Temporarily Unemployed

My money running out like some cheating husband. - LAS

It's so crazy how little one can do when they don't have any money. My financial situation has been pretty low since I had to quit my job, because school started back up again. I've been invited to "hang out" with several of my friends and go to the movies, see a play, go bowling, eat out at a restaurant and I've had to refuse countless times, because of my lack of funds. I have a small work study job, but it's just not cutting it. I just recently received two credit cards in the mail and how tempting they are! I've only used one, but it was on purchases that I knew I would be able to pay off in the next week or so. I don't want to be consumed with credit card debt when I am already smothered in debt from loans I've had to take out for school.

I am on a search for a new job. The Christmas season will be starting soon and I would like to work during the time that I am out of school on break. I would prefer the job to have late hours so that I could stay after the Christmas break when school begins again.

It's a hard tasks finding a job and I've forgotten just how hard it is. Every job I've had before was practically given to me. I didn't have to do much as far as searching goes. I always knew someone who was looking to hire, so getting a job came very easy for me. Now I have to think of places where I would like to work that have a pleasant environment, are within a reasonable driving distance and have flexible hours.

Honestly, I'm feeling quite lazy about this search and I have so many other things I need to do. So, it's going to take some motivation on my part.

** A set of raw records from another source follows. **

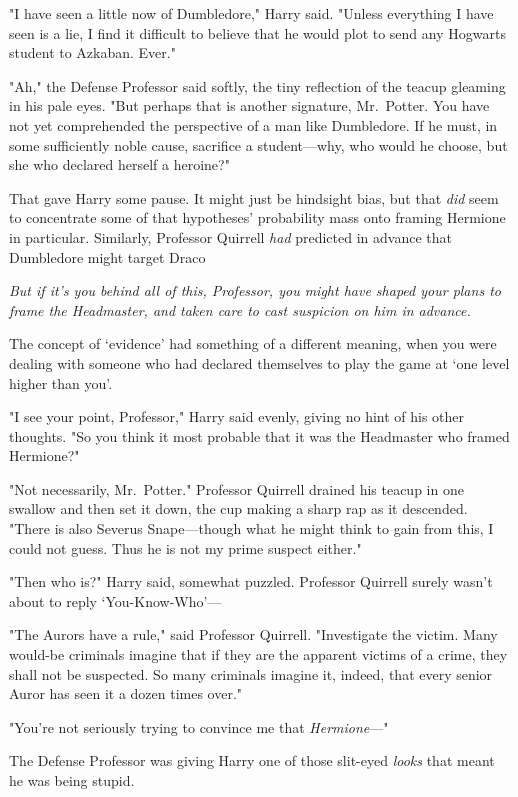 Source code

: "I have seen a little now of Dumbledore," Harry said. "Unless everything I have
seen is a lie, I find it difficult to believe that he would plot to send any
Hogwarts student to Azkaban. Ever."

"Ah," the Defense Professor said softly, the tiny reflection of the teacup
gleaming in his pale eyes. "But perhaps that is another signature, Mr.~Potter.
You have not yet comprehended the perspective of a man like Dumbledore. If he
must, in some sufficiently noble cause, sacrifice a student---why, who would he
choose, but she who declared herself a heroine?"

That gave Harry some pause. It might just be hindsight bias, but that
\emph{did} seem to concentrate some of that hypotheses' probability mass onto
framing Hermione in particular. Similarly, Professor Quirrell \emph{had}
predicted in advance that Dumbledore might target Draco{\el}

\emph{But if it's you behind all of this, Professor, you might have shaped your
plans to frame the Headmaster, and taken care to cast suspicion on him in
advance.}

The concept of `evidence' had something of a different meaning, when you were
dealing with someone who had declared themselves to play the game at `one level
higher than you'.

"I see your point, Professor," Harry said evenly, giving no hint of his other
thoughts. "So you think it most probable that it was the Headmaster who framed
Hermione?"

"Not necessarily, Mr.~Potter." Professor Quirrell drained his teacup in one
swallow and then set it down, the cup making a sharp rap as it descended.
"There is also Severus Snape---though what he might think to gain from this, I
could not guess. Thus he is not my prime suspect either."

"Then who is?" Harry said, somewhat puzzled. Professor Quirrell surely wasn't
about to reply `You-Know-Who'---

"The Aurors have a rule," said Professor Quirrell. "Investigate the victim.
Many would-be criminals imagine that if they are the apparent victims of a
crime, they shall not be suspected. So many criminals imagine it, indeed, that
every senior Auror has seen it a dozen times over."

"You're not seriously trying to convince me that \emph{Hermione}\mbox{---}"

The Defense Professor was giving Harry one of those slit-eyed \emph{looks} that
meant he was being stupid.

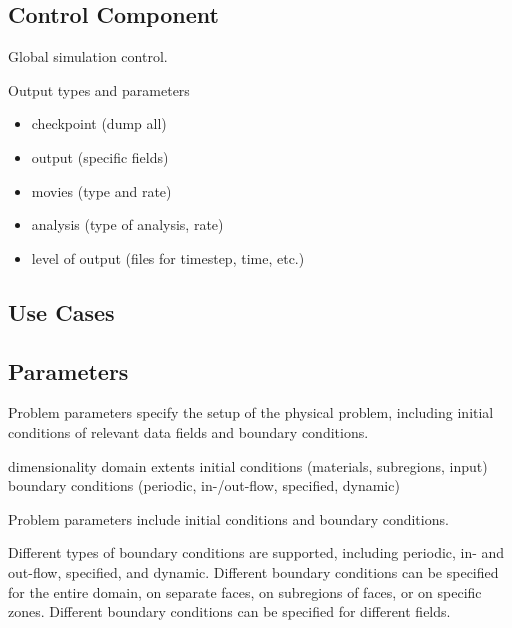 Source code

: \subsection{Control Component} \label{ss:component-control}


Global simulation control.

Output types and parameters

\begin{itemize}
\item checkpoint (dump all)
\item output (specific fields)
\item movies (type and rate)
\item analysis (type of analysis, rate)
\item level of output (files for timestep, time, etc.)
\end{itemize}

\subsection{Use Cases}
\subsection{Parameters}

Problem parameters specify the setup of the physical problem,
including initial conditions of relevant data fields and boundary
conditions.

  dimensionality
  domain extents
  initial conditions (materials, subregions, input)
 boundary conditions (periodic, in-/out-flow, specified, dynamic)

Problem parameters include initial conditions and boundary conditions.

Different types of boundary conditions are supported, including
periodic, in- and out-flow, specified, and dynamic.  Different
boundary conditions can be specified for the entire domain, on
separate faces, on subregions of faces, or on specific zones.
Different boundary conditions can be specified for different fields.
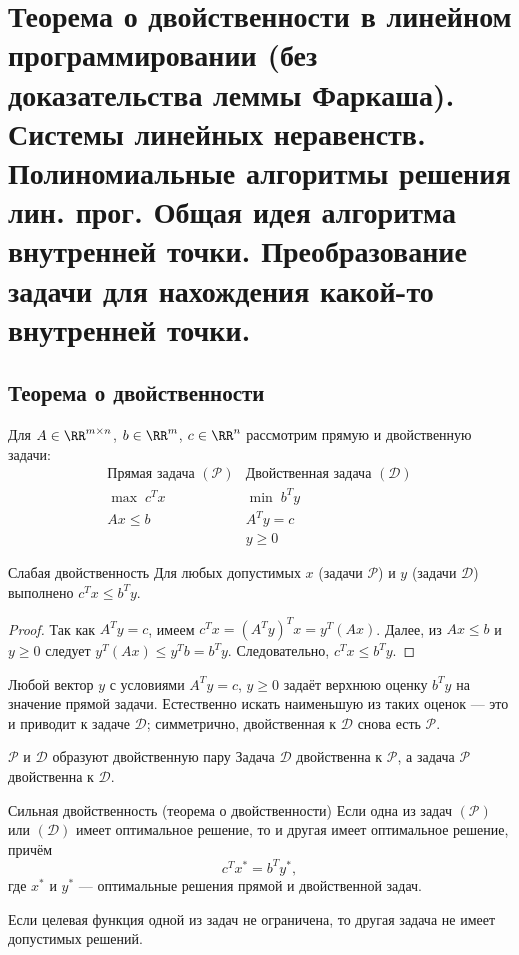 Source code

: 
\section{Теорема о двойственности в линейном программировании (без доказательства леммы Фаркаша). Системы линейных неравенств. Полиномиальные алгоритмы решения лин. прог. Общая идея алгоритма внутренней точки. Преобразование задачи для нахождения какой-то внутренней точки.}

\subsection{Теорема о двойственности}

Для $A \in \RR^{m \times n}$, $b \in \RR^m$, $c \in \RR^n$ рассмотрим прямую и двойственную задачи:
\[
\begin{array}{c|c}
	\text{Прямая задача } (\mathcal{P}) & \text{Двойственная задача } (\mathcal{D}) \\ \hline
	\max\; c^T x & \min\; b^T y \\
	Ax \le b & A^T y = c \\
	& y \ge 0
\end{array}
\]

\begin{Proposition}{Слабая двойственность}{}
	Для любых допустимых $x$ (задачи $\mathcal{P}$) и $y$ (задачи $\mathcal{D}$) выполнено $c^T x \le b^T y$.
\end{Proposition}

\begin{proof}
	Так как $A^T y = c$, имеем $c^T x = (A^T y)^T x = y^T (Ax)$. Далее, из $Ax \le b$ и $y \ge 0$ следует $y^T (Ax) \le y^T b = b^T y$. Следовательно, $c^T x \le b^T y$.
\end{proof}

Любой вектор $y$ с условиями $A^T y = c$, $y \ge 0$ задаёт верхнюю оценку $b^T y$ на значение прямой задачи. Естественно искать наименьшую из таких оценок --- это и приводит к задаче $\mathcal{D}$; симметрично, двойственная к $\mathcal{D}$ снова есть $\mathcal{P}$.

\begin{Proposition}{$\mathcal{P}$ и $\mathcal{D}$ образуют двойственную пару}{}
	Задача $\mathcal{D}$ двойственна к $\mathcal{P}$, а задача $\mathcal{P}$ двойственна к $\mathcal{D}$.
\end{Proposition}

\begin{Theorem}{Сильная двойственность (теорема о двойственности)}{}
	Если одна из задач $(\mathcal{P})$ или $(\mathcal{D})$ имеет оптимальное решение, то и другая имеет оптимальное решение, причём
	\[
	c^T x^* = b^T y^*,
	\]
	где $x^*$ и $y^*$ --- оптимальные решения прямой и двойственной задач.
	
	\medskip
	Если целевая функция одной из задач не ограничена, то другая задача не имеет допустимых решений.
\end{Theorem}

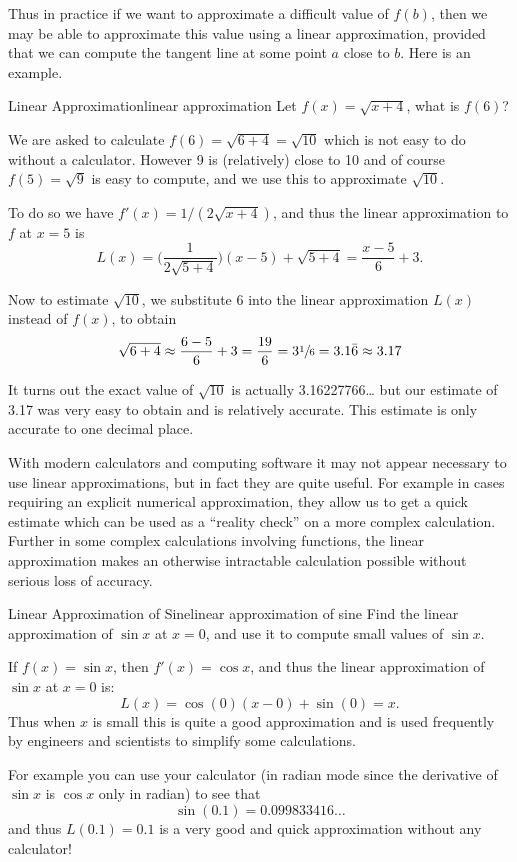 Thus in practice if we want to approximate a difficult value of $f(b)$,
then we may be able to approximate this value using a linear approximation,
provided that we can compute the tangent line at some point $a$ close to $b$.
Here is an example.

\begin{example}{Linear Approximation}{linear approximation}
Let $f(x)=\sqrt{x+4}$, what is $f(6)$?
\end{example}

\begin{solution}
We are asked to calculate $f(6)=\sqrt{6+4}=\sqrt{10}$ which is not easy
to do without a calculator. However 9 is (relatively) close to 10 and
of course $f(5)=\sqrt{9}$ is easy to compute, and we use this to approximate $\sqrt{10}$.

To do so we have $f'(x)=1/(2\sqrt{x+4})$, and thus the linear approximation to $f$ at $x=5$ is
\[L(x)=\bigg(\frac{1}{2\sqrt{5+4}}\bigg)(x-5)+\sqrt{5+4}=\frac{x-5}{6}+3.\]

Now to estimate $\sqrt{10}$, we substitute 6 into the linear approximation $L(x)$ instead of $f(x)$, to obtain
\[ \sqrt{6+4}\approx \frac{6-5}{6}+3=\frac{19}{6}=3\sfrac{1}{6}=3.1\bar{6}\approx 3.17 \]

It turns out the exact value of $\sqrt{10}$ is actually 3.16227766\ldots
but our estimate of 3.17 was very easy to obtain and is relatively accurate.
This estimate is only accurate to one decimal place.
\end{solution}
 
With modern calculators and computing software it may not appear
necessary to use linear approximations, but in fact they are quite
useful. For example in cases requiring an explicit numerical approximation, they
allow us to get a quick estimate which can be used as a
``reality check'' on a more complex calculation. Further in some complex
calculations involving functions, the linear approximation makes an
otherwise intractable calculation possible without serious loss of
accuracy.

\begin{example}{Linear Approximation of Sine}{linear approximation of sine}
Find the linear approximation of $\sin x$ at $x=0$, and use it to compute small values of $\sin x$.
\end{example}

\begin{solution}
If $f(x)=\sin x$, then $f'(x)=\cos x$, and thus the linear approximation of $\sin x$ at $x=0$ is:
\[ L(x)=\cos (0)(x-0)+\sin (0)=x. \]
Thus when $x$ is small this is quite a good approximation and is used
frequently by engineers and scientists to simplify some calculations.

For example you can use your calculator (in radian mode since the
derivative of $\sin x$ is $\cos x$ only in radian) to see that
\[ \sin (0.1)=0.099833416\ldots \]
and thus $L(0.1)=0.1$ is a very good and quick approximation without any calculator!
\end{solution}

Also, I have to stop being picky about where I work. So far I've filled out two applications from different companies and I have returned only one. Yes, I need to get moving otherwise all of the available jobs that are looking for holiday workers will be gone and I can't have that.

4 Comments:

Blogger Kurisuteen Kaneshiro said...

Maybe you need a break sis. I find, usually, that with God's people, that things He wants us to do or get involved in, not necessarily get handed to us, but there's a beautiful fluidity when acquiring it.

You seem frustrated and lil annoyed by it all. Maybe take a break from working. And yeah, maybe that means take a break from friends too. Sometimes God wants us in solitary, quiet places, spiritually and physically. And maybe that way you'll find a sense of peace and calm.

But hey I could be wrong...but it's a possibility I'm right :)

And why is it I CANNOT get a credit card?! I don't have 'credit' per se, therefore everytime I apply for a freakin card I get rejected. I have on CC that's cosigned with my mom, but that's it. Dang! Send one of em pre-approved joints over my way lol.

8:49 PM  
Blogger Not Your Average Jane said...

I think you are right. I quit my work study job, because of time issues. Actually it's a relief even though my funds are hurting.

Girl, I don't have credit either. It just happened by accident. I applied for like 7 credit cards in one day and ended up with three in the mail. Now they won't leave me alone!

9:52 PM  
Blogger jasdye said...

i've still got my one from early on in college. it's a student credit card. and even though it's platinum, the limit's still fairly low. which is good for me, since i maxed out a couple months ago.

10:14 PM  
Blogger Not Your Average Jane said...

Credit cards are useless. I don't even use mine. Well, I used it once recently and paid it off. But yea I feel like if I don't have the money to pay it off eventually then I shouldn't use my credit card.